How will she feel if she gets her memory back and realizes that I’ve been lying to her? I don’t know but if that kiss is any indication of the way she’ll make me feel when I put my hands on her, then I’m in big trouble. It took every bit of willpower I have to keep from whipping out my cock and going to town on her right there.
Self-control has never been an issue for me…until her.
I tell myself that I’ll just confess eventually. She’s clearly into me, and if I tell her why I lied to her, she’ll understand. Right? She damn well better because there’s no way I’m letting her go.
She’s got a hold on me like nothing I’ve ever felt before. It’s physical, sure, but that’s not the half of it. From the first second I laid my eyes on her, I knew that she was for me. Visions of her in our home, with our child. Seeing her now, awake and so frail, I know just how much she needs me.
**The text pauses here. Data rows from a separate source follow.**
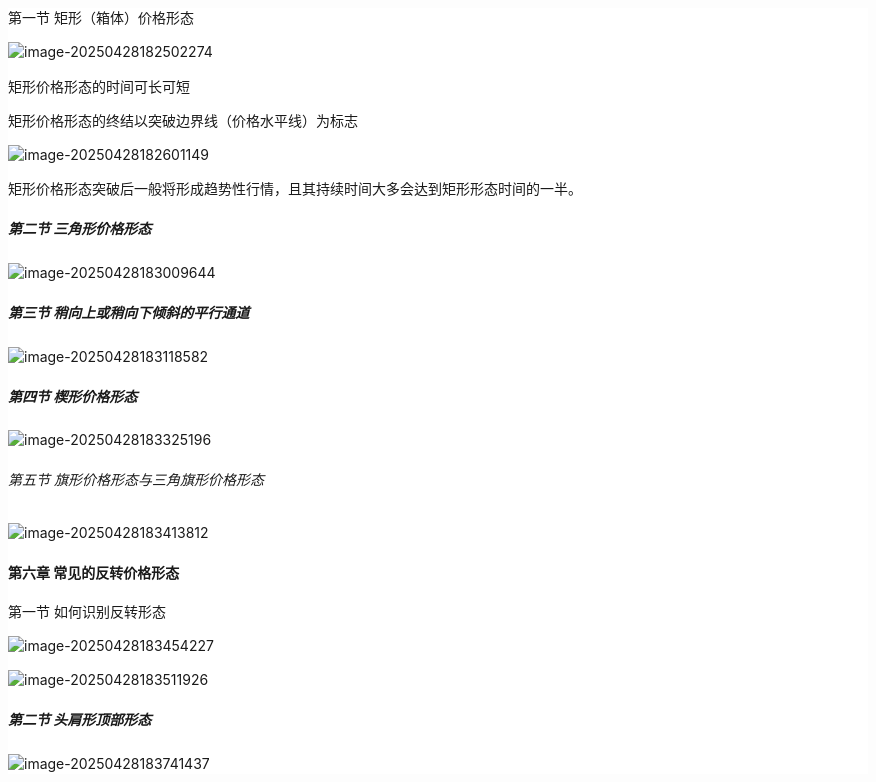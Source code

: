 
第一节 矩形（箱体）价格形态



![image-20250428182502274](C:\Users\Administrator\AppData\Roaming\Typora\typora-user-images\image-20250428182502274.png)

矩形价格形态的时间可长可短



矩形价格形态的终结以突破边界线（价格水平线）为标志

![image-20250428182601149](C:\Users\Administrator\AppData\Roaming\Typora\typora-user-images\image-20250428182601149.png)

矩形价格形态突破后一般将形成趋势性行情，且其持续时间大多会达到矩形形态时间的一半。

##### 第二节 三角形价格形态



![image-20250428183009644](C:\Users\Administrator\AppData\Roaming\Typora\typora-user-images\image-20250428183009644.png)





##### 第三节 稍向上或稍向下倾斜的平行通道

![image-20250428183118582](C:\Users\Administrator\AppData\Roaming\Typora\typora-user-images\image-20250428183118582.png)



##### 第四节 楔形价格形态

![image-20250428183325196](C:\Users\Administrator\AppData\Roaming\Typora\typora-user-images\image-20250428183325196.png)

###### 第五节 旗形价格形态与三角旗形价格形态



![image-20250428183413812](C:\Users\Administrator\AppData\Roaming\Typora\typora-user-images\image-20250428183413812.png)



#### 第六章 常见的反转价格形态



第一节 如何识别反转形态

![image-20250428183454227](C:\Users\Administrator\AppData\Roaming\Typora\typora-user-images\image-20250428183454227.png)

![image-20250428183511926](C:\Users\Administrator\AppData\Roaming\Typora\typora-user-images\image-20250428183511926.png)



##### 第二节 头肩形顶部形态



![image-20250428183741437](C:\Users\Administrator\AppData\Roaming\Typora\typora-user-images\image-20250428183741437.png)
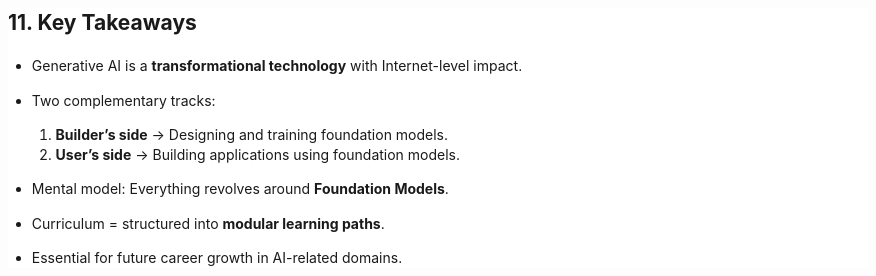 
## 11. Key Takeaways

* Generative AI is a **transformational technology** with Internet-level impact.
* Two complementary tracks:

  1. **Builder’s side** → Designing and training foundation models.
  2. **User’s side** → Building applications using foundation models.
* Mental model: Everything revolves around **Foundation Models**.
* Curriculum = structured into **modular learning paths**.
* Essential for future career growth in AI-related domains.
When I told her I’d protect her, I meant it. So the guy who showed up? Unless she remembers him or he has solid evidence that he’s related to her, I’m not gonna let him within thirty feet of her. Maybe twenty-five if I’m being generous.
The nurses are still side-eyeing me when I return to the ward. I make my way to my office and see that someone is seated there waiting for me. It’s the hospital administrator, Director Daniels.